Initial estimates for payroll gains in January and February were revised upward, and the March unemployment rate remained unchanged at 3.8 percent.
The March numbers contrast with those for February, when nonfarm payrolls increased 33,000. Payrolls swelled 312,000 in January.
Given the latest numbers from the Bureau of Labor Statistics, payrolls grew an average of 180,000 a month during the first quarter of 2019. That’s less than the average monthly gain of 223,000 in 2018.
U.S. payrolls have increased 102 straight months.
Still, 6.2 million people were counted among those unsuccessfully looking for work in March. Of those, 1.3 million have been out of work 27 weeks or more.
Another 4.5 million were counted among those working part-time because their hours have been cut or they’re unable to find full-time positions.

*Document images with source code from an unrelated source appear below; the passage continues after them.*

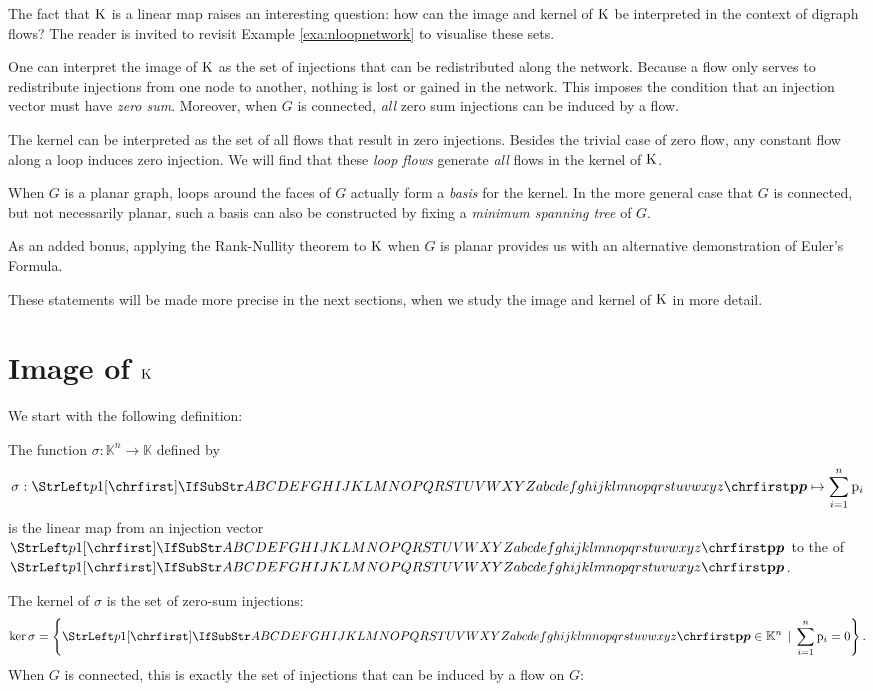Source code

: \documentclass[main.tex]{subfiles}
\begin{document}
The fact that $\text{\textup{K}}$ is a linear map raises an interesting question: how can the image and kernel of $\text{\textup{K}}$ be interpreted in the context of digraph flows?
The reader is invited to revisit Example \ref{exa:nloopnetwork} to visualise these sets.

One can interpret the image of $\text{\textup{K}}$ as the set of injections that can be redistributed along the network. Because a flow only serves to redistribute injections from one node to another, nothing is lost or gained in the network. This imposes the condition that an injection vector must have \emph{zero sum}. Moreover, when $G$ is connected, \emph{all} zero sum injections can be induced by a flow.

The kernel can be interpreted as the set of all flows that result in zero injections. Besides the trivial case of zero flow, any constant flow along a loop induces zero injection. We will find that these \emph{loop flows} generate \emph{all} flows in the kernel of $\text{\textup{K}}$.

When $G$ is a planar graph, loops around the faces of $G$ actually form a \emph{basis} for the kernel. In the more general case that $G$ is connected, but not necessarily planar, such a basis can also be constructed by fixing a \emph{minimum spanning tree} of $G$.

As an added bonus, applying the Rank-Nullity theorem to $\text{\textup{K}}$ when $G$ is planar provides us with an alternative demonstration of Euler's Formula.

These statements will be made more precise in the next sections, when we study the image and kernel of $\text{\textup{K}}$ in more detail.

\section{Image of $\mathbf{\text{\textup{K}}}$}
We start with the following definition:
\begin{definition}
The function $\sigma : \mathbb{K}^n \rightarrow \mathbb{K}$ defined by
\begin{gather*}
    \sigma : \mat{p} \mapsto \sum_{i=1}^n \mel{p}_i
\end{gather*}
is the linear map from an injection vector $\mat{p}$ to the  of $\mat{p}$.
\end{definition}
The kernel of $\sigma$ is the set of zero-sum injections:
$$\ker \sigma = \left\{ \mat{p} \in \mathbb{K}^n \, \mid \, \sum_{i=1}^n \mel{p}_i = 0 \right\}.$$
When $G$ is connected, this is exactly the set of injections that can be induced by a flow on $G$:
\end{document}
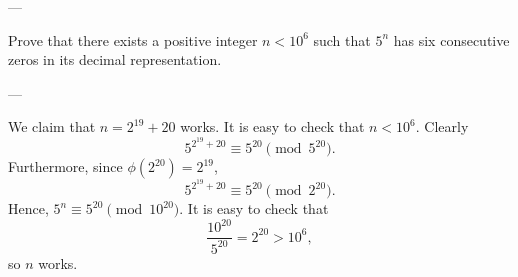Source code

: 
---

Prove that there exists a positive integer $n<10^6$ such that $5^n$ has six consecutive zeros in its decimal representation.

---

We claim that $n=2^{19}+20$ works. It is easy to check that $n<10^6$. Clearly \[5^{2^{19}+20}\equiv 5^{20}\pmod{5^{20}}.\]
Furthermore, since $\phi(2^{20})=2^{19}$, \[5^{2^{19}+20}\equiv 5^{20}\pmod{2^{20}}.\]
Hence, $5^n\equiv 5^{20}\pmod{10^{20}}$. It is easy to check that \[\frac{10^{20}}{5^{20}}=2^{20}>10^6,\]
so $n$ works.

The labor force participation rate declined two-tenths of a point to 63 percent.
Job gains in March were spread out among a number of industry sectors. Employment increased 49,000 in health care, 34,000 in professional and technical services and 27,000 in food services and at drinking places. Construction payrolls grew 16,000. Manufacturing payrolls shrank 6,000.
The average workweek for employees on private, nonfarm payrolls increased a tenth of an hour to 34.5 hours. The average manufacturing workweek held steady at 40.7 hours.
Average hourly wages rose 4 cents to $27.70. Over the past year, hourly wages have increased 3.2 percent.